Dans un hameau d’Andalousie, le maire a ordonné de faire sonner les cloches pour prévenir les habitants. Deux jours plus tard, des rescapés racontent leur fuite panique face à un incendie dévastateur.

Manoli Ramos, 72 ans, n’oubliera jamais ces dernières consignes entendues à Bédar. Avant de plonger dans la course contre les flammes, le maire lui a demandé de sonner les cloches de l’église. « Nous avons fait sonner plusieurs fois pour que les gens soient au courant », se souvient-elle. Puis elle a fui, comme les autres, vers Los Gallardos, laissant derrière elle un incendie qui a tué douze personnes. La plupart sont des étrangers, souvent des Britanniques installés dans ce coin de paradis vert et montagneux, près de la côte méditerranéenne. Ils vivaient dans des maisons isolées, loin du centre du village. Cette dispersion a sans doute compliqué l’alerte et la fuite.

Dans le gymnase municipal de Garrucha, où la Croix-Rouge distribue des affaires, les histoires se croisent. Hassan Oulghazzi, 52 ans, Marocain installé à Bédar depuis seize ans, n’a pas vu le feu lui-même. Il a vu la fumée noire, puis la police a tambouriné à sa porte. « Lève-toi, allez, pars d’ici, c’est pour de vrai, tu dois t’en aller », lui ont-ils dit. Il est parti sans rien emporter. « La peur, tout le monde l’a connue », lâche-t-il, encore secoué. Austin Crilly, un Anglais de 87 ans, regardait la télévision quand il a vu un nuage noir par la fenêtre. Il a cru à un nuage ordinaire. Cinq minutes plus tard, c’était les voisins et la police qui frappaient : « Prenez votre argent, prenez vos papiers, et sortez. » Il a déjà passé deux nuits dans ce gymnase.

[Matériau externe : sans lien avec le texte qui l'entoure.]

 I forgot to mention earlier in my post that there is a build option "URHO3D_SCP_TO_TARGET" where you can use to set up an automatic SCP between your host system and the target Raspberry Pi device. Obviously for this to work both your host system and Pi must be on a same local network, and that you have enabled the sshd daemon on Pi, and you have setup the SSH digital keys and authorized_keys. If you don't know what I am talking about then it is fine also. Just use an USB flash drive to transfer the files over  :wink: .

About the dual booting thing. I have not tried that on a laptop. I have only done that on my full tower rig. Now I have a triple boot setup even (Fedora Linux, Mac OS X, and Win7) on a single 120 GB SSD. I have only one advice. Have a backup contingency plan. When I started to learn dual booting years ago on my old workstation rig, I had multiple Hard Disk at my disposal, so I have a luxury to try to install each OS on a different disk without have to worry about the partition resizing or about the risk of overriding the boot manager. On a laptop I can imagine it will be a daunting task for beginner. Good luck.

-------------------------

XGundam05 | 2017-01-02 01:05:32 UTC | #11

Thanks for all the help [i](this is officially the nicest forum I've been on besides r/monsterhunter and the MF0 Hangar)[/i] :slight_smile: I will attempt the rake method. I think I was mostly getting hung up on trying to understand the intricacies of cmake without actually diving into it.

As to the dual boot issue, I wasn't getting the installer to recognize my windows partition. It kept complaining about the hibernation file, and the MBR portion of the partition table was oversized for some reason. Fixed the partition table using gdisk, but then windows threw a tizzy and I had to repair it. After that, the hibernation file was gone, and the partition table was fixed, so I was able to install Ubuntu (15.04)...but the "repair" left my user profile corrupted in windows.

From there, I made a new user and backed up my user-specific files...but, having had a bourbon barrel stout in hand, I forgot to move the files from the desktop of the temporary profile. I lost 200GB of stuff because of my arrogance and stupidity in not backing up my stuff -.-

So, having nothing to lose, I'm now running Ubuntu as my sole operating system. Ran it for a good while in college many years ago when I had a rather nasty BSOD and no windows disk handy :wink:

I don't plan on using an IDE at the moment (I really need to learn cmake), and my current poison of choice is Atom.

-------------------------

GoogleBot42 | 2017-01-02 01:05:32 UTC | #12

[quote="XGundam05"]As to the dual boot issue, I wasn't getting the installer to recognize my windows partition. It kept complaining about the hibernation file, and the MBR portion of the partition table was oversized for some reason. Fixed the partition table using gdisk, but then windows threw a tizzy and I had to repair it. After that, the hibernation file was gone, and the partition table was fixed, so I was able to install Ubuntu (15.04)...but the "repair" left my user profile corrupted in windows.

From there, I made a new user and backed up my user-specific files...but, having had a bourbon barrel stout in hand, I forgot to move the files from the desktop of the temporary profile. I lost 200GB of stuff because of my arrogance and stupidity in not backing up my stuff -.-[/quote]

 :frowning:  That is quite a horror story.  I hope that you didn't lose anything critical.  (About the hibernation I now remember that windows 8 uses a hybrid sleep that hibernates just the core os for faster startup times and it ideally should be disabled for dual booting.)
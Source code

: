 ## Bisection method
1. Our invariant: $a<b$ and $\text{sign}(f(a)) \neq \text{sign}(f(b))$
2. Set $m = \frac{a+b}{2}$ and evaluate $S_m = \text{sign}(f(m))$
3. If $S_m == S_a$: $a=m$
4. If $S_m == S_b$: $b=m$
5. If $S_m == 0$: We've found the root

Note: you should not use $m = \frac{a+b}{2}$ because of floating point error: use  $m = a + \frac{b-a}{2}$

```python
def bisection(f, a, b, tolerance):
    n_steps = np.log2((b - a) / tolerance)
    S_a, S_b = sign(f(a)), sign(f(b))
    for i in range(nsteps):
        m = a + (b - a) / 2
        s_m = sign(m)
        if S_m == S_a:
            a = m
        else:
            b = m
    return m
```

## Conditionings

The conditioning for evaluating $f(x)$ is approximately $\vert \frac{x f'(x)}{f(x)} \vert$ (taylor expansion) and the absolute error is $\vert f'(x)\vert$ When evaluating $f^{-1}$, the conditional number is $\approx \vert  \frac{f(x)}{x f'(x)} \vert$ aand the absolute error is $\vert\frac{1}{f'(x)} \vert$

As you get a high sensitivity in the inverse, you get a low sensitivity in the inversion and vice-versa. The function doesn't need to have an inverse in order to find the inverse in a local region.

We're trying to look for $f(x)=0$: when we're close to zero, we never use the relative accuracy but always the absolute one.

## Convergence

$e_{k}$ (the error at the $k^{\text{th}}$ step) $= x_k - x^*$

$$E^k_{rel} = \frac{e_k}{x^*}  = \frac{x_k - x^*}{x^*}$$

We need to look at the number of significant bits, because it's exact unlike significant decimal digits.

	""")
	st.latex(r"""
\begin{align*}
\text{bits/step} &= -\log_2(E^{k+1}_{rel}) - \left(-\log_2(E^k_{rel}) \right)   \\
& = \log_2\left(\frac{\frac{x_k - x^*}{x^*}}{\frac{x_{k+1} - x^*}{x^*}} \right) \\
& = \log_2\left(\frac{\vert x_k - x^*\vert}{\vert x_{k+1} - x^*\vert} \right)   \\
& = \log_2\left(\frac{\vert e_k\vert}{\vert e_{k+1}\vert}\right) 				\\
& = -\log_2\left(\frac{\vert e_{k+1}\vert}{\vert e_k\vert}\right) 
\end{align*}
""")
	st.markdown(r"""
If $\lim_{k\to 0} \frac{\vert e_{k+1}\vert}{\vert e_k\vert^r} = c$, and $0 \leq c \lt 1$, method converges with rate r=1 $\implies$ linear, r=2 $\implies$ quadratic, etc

Les époux Smith, Martin et Elizabeth, 63 et 65 ans, originaires du Dorset, viennent de quitter l’abri. Martin doit rentrer au Royaume-Uni, Elizabeth espère finir ses vacances dans un camping. « Je n’avais jamais rien vu comme ça. On voit ça dans les films, mais jamais dans la vie réelle », souffle-t-il. Pourtant, il garde son calme et assure que cette expérience ne lui a pas coupé l’envie de revenir en Espagne. L’incendie, parti d’un câble électrique tombé au sol, a rasé ce qui était pour beaucoup un rêve de retraite paisible. Mais dans les regards, la peur reste tapie, et le silence des cloches pèse.